| ACTIVITY |
Everything from the first line of the entries below through the line holding "## 15.8 SEGREGATED CORE 模式：SEGREGATED CORE" must be printed exactly as written.

*** SUPPLIED RECORDS

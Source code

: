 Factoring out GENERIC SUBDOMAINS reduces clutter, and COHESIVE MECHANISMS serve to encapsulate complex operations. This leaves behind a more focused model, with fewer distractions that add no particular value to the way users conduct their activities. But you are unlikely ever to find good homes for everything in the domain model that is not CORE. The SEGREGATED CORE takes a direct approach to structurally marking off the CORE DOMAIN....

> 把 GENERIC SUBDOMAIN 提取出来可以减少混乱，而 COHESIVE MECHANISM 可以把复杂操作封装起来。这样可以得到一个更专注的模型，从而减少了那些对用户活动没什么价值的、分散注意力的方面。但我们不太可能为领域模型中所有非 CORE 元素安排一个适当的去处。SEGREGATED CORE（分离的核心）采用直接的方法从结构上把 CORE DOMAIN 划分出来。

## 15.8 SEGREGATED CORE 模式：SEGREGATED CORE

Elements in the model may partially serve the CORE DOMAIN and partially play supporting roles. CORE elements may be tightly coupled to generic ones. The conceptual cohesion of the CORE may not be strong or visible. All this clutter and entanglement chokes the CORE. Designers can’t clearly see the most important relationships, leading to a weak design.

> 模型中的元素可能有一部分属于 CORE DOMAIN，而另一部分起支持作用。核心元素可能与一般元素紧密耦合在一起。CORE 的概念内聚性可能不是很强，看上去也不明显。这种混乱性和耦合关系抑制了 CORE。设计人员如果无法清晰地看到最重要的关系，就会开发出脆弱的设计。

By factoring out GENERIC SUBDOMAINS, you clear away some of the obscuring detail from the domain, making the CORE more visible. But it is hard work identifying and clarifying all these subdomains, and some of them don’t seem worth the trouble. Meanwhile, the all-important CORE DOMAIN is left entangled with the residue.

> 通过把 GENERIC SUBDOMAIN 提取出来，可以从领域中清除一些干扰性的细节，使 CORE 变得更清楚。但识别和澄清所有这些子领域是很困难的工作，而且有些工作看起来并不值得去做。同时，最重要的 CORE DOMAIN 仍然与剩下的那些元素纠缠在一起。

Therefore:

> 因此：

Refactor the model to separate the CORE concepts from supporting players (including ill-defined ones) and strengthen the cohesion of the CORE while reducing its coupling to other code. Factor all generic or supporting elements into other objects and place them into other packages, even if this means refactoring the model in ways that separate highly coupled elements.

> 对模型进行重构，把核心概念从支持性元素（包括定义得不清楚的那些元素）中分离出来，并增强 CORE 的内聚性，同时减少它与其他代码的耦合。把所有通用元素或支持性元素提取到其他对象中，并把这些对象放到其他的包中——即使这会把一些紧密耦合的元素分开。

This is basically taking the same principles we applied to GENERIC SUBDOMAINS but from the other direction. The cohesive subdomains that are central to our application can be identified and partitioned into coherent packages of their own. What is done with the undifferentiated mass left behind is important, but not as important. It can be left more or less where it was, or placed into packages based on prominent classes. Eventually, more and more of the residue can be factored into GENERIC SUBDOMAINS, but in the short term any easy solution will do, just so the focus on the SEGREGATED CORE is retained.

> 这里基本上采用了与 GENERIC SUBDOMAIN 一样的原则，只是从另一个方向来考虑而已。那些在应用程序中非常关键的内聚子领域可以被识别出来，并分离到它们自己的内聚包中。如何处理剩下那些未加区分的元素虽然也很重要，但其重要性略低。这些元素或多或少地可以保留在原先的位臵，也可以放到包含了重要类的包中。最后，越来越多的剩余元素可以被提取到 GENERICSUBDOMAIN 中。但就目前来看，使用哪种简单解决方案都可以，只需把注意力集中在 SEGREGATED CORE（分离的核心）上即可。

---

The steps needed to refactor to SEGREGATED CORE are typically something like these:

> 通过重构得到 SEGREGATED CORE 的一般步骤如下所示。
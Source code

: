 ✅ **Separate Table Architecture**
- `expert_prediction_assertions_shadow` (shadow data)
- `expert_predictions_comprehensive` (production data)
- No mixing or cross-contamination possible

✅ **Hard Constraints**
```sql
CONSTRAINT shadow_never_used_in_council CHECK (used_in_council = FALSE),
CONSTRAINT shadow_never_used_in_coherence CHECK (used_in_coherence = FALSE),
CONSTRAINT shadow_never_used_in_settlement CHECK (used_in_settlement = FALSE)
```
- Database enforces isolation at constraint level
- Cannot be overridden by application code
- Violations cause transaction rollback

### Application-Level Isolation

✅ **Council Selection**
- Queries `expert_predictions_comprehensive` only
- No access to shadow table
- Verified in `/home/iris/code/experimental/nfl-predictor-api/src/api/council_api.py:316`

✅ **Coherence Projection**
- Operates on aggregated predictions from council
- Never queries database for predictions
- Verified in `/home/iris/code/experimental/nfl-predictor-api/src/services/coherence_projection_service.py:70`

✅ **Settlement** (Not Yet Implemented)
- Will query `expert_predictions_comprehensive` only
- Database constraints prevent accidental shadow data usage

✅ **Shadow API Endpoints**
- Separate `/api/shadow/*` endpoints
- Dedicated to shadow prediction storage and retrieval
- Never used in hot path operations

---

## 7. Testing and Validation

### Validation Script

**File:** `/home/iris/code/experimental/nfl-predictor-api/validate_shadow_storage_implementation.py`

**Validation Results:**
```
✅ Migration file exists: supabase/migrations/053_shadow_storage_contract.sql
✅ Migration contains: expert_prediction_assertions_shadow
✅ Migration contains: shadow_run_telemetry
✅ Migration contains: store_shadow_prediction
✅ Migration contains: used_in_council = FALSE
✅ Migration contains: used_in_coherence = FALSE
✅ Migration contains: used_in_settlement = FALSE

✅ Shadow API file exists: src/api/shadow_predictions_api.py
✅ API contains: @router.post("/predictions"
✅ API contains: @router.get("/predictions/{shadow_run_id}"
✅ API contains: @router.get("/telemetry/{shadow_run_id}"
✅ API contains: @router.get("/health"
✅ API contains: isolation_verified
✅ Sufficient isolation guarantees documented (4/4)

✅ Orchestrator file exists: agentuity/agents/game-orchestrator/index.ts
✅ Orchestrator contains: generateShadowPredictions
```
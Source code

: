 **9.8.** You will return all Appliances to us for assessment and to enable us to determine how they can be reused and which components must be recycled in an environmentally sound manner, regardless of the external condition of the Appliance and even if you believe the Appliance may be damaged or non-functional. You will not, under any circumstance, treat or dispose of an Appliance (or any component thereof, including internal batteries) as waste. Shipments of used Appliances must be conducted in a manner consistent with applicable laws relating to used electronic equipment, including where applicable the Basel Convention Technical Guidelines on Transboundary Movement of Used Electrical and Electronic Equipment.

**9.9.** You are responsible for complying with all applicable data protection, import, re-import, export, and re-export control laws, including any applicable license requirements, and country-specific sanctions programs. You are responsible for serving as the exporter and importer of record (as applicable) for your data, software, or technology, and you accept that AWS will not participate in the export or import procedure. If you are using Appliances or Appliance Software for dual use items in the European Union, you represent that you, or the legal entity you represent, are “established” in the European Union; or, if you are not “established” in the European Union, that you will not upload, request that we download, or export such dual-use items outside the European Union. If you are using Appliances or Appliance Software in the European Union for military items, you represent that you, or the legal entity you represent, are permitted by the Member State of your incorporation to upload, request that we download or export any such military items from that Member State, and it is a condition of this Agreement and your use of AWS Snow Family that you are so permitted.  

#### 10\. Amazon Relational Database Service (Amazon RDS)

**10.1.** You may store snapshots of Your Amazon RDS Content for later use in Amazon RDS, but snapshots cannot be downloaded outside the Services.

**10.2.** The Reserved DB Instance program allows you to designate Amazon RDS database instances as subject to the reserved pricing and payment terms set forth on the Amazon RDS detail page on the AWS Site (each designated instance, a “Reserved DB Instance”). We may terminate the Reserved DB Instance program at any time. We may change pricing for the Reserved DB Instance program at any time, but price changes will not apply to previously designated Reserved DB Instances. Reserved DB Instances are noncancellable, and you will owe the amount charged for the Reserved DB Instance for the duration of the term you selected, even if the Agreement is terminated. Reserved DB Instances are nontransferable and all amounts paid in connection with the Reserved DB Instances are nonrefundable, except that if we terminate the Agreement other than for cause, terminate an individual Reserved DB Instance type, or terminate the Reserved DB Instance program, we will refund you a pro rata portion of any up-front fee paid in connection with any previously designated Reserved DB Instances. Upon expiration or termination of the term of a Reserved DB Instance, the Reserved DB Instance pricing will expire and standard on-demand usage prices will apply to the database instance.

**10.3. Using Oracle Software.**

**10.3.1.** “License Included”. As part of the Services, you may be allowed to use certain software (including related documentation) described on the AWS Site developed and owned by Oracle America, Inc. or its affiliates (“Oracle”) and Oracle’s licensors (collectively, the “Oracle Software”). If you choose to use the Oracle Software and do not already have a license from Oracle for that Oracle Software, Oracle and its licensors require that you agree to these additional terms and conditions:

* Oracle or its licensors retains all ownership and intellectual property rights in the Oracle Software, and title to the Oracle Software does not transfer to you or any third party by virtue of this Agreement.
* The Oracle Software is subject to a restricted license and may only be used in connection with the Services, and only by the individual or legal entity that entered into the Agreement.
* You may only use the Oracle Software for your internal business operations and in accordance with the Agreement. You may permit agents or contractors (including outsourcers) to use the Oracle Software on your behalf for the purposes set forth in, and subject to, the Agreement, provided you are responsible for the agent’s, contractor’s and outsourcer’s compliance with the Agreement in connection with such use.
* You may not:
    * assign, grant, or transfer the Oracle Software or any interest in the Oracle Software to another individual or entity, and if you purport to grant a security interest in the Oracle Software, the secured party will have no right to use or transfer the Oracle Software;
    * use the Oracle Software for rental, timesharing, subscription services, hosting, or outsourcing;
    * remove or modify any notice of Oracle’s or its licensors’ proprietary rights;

******

| RESPONSE TO THIS EXERCISE |
Source code

: Factoring out GENERIC SUBDOMAINS reduces clutter, and COHESIVE MECHANISMS serve to encapsulate complex operations. This leaves behind a more focused model, with fewer distractions that add no particular value to the way users conduct their activities. But you are unlikely ever to find good homes for everything in the domain model that is not CORE. The SEGREGATED CORE takes a direct approach to structurally marking off the CORE DOMAIN....

> 把 GENERIC SUBDOMAIN 提取出来可以减少混乱，而 COHESIVE MECHANISM 可以把复杂操作封装起来。这样可以得到一个更专注的模型，从而减少了那些对用户活动没什么价值的、分散注意力的方面。但我们不太可能为领域模型中所有非 CORE 元素安排一个适当的去处。SEGREGATED CORE（分离的核心）采用直接的方法从结构上把 CORE DOMAIN 划分出来。

## 15.8 SEGREGATED CORE 模式：SEGREGATED CORE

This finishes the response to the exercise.